DATA IN THIS EXERCISE Block Start

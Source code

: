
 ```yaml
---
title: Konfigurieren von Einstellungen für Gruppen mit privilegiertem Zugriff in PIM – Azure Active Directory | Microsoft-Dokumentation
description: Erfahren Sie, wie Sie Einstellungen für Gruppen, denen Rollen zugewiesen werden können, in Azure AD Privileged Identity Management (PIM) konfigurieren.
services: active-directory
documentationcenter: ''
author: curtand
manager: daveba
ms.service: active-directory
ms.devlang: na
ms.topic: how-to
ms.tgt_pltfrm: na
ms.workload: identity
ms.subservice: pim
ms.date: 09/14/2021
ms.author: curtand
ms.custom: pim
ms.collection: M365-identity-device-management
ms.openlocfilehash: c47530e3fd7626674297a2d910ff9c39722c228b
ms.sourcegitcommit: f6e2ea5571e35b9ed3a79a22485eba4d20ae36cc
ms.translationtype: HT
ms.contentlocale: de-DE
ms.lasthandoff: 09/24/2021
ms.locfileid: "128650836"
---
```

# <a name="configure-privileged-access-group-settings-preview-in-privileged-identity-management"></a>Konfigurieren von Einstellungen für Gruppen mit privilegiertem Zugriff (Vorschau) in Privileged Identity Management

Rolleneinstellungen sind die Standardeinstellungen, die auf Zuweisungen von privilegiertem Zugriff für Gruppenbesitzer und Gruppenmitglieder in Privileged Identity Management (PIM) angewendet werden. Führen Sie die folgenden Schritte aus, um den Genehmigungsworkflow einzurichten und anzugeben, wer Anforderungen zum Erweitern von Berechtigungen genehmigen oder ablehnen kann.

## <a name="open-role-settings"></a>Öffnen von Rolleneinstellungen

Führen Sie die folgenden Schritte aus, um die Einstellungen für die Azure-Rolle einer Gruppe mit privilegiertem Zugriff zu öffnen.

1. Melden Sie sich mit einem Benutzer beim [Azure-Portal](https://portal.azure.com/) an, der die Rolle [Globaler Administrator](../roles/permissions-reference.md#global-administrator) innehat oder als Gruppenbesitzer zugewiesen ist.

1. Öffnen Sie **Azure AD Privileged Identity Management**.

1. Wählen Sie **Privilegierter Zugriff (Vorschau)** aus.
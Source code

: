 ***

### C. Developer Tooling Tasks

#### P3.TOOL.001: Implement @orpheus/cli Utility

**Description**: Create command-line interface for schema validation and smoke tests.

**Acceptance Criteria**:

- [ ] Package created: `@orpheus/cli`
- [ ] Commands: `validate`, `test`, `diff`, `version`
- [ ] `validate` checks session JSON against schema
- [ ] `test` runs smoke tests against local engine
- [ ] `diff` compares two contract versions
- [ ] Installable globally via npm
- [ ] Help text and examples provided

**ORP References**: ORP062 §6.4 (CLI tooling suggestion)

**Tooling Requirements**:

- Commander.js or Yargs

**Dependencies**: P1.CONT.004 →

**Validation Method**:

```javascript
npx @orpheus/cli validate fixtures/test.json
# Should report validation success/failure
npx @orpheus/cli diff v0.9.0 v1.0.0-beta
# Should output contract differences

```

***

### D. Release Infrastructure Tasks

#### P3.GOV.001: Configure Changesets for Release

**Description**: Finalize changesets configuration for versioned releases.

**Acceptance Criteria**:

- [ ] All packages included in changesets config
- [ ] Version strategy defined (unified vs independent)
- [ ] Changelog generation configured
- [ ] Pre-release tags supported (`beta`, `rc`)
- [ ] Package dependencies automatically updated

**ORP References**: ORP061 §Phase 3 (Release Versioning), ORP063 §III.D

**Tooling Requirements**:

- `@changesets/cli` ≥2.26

DATA IN THIS EXERCISE Block End

**WORK REQUIRED:** Go through the material above and set each line down verbatim.

**SOLVED PROBLEM:**
Source code

:
 ```yaml
---
title: Konfigurieren von Einstellungen für Gruppen mit privilegiertem Zugriff in PIM – Azure Active Directory | Microsoft-Dokumentation
description: Erfahren Sie, wie Sie Einstellungen für Gruppen, denen Rollen zugewiesen werden können, in Azure AD Privileged Identity Management (PIM) konfigurieren.
services: active-directory
documentationcenter: ''
author: curtand
manager: daveba
ms.service: active-directory
ms.devlang: na
ms.topic: how-to
ms.tgt_pltfrm: na
ms.workload: identity
ms.subservice: pim
ms.date: 09/14/2021
ms.author: curtand
ms.custom: pim
ms.collection: M365-identity-device-management
ms.openlocfilehash: c47530e3fd7626674297a2d910ff9c39722c228b
ms.sourcegitcommit: f6e2ea5571e35b9ed3a79a22485eba4d20ae36cc
ms.translationtype: HT
ms.contentlocale: de-DE
ms.lasthandoff: 09/24/2021
ms.locfileid: "128650836"
---
```

# <a name="configure-privileged-access-group-settings-preview-in-privileged-identity-management"></a>Konfigurieren von Einstellungen für Gruppen mit privilegiertem Zugriff (Vorschau) in Privileged Identity Management

Rolleneinstellungen sind die Standardeinstellungen, die auf Zuweisungen von privilegiertem Zugriff für Gruppenbesitzer und Gruppenmitglieder in Privileged Identity Management (PIM) angewendet werden. Führen Sie die folgenden Schritte aus, um den Genehmigungsworkflow einzurichten und anzugeben, wer Anforderungen zum Erweitern von Berechtigungen genehmigen oder ablehnen kann.

## <a name="open-role-settings"></a>Öffnen von Rolleneinstellungen

Führen Sie die folgenden Schritte aus, um die Einstellungen für die Azure-Rolle einer Gruppe mit privilegiertem Zugriff zu öffnen.

1. Melden Sie sich mit einem Benutzer beim [Azure-Portal](https://portal.azure.com/) an, der die Rolle [Globaler Administrator](../roles/permissions-reference.md#global-administrator) innehat oder als Gruppenbesitzer zugewiesen ist.

1. Öffnen Sie **Azure AD Privileged Identity Management**.

1. Wählen Sie **Privilegierter Zugriff (Vorschau)** aus.
Source code

: ***

### C. Developer Tooling Tasks

#### P3.TOOL.001: Implement @orpheus/cli Utility

**Description**: Create command-line interface for schema validation and smoke tests.

**Acceptance Criteria**:

- [ ] Package created: `@orpheus/cli`
- [ ] Commands: `validate`, `test`, `diff`, `version`
- [ ] `validate` checks session JSON against schema
- [ ] `test` runs smoke tests against local engine
- [ ] `diff` compares two contract versions
- [ ] Installable globally via npm
- [ ] Help text and examples provided

**ORP References**: ORP062 §6.4 (CLI tooling suggestion)

**Tooling Requirements**:

- Commander.js or Yargs

**Dependencies**: P1.CONT.004 →

**Validation Method**:

```javascript
npx @orpheus/cli validate fixtures/test.json
# Should report validation success/failure
npx @orpheus/cli diff v0.9.0 v1.0.0-beta
# Should output contract differences

```

***

### D. Release Infrastructure Tasks

#### P3.GOV.001: Configure Changesets for Release

**Description**: Finalize changesets configuration for versioned releases.

**Acceptance Criteria**:

- [ ] All packages included in changesets config
- [ ] Version strategy defined (unified vs independent)
- [ ] Changelog generation configured
- [ ] Pre-release tags supported (`beta`, `rc`)
- [ ] Package dependencies automatically updated

**ORP References**: ORP061 §Phase 3 (Release Versioning), ORP063 §III.D

**Tooling Requirements**:

- `@changesets/cli` ≥2.26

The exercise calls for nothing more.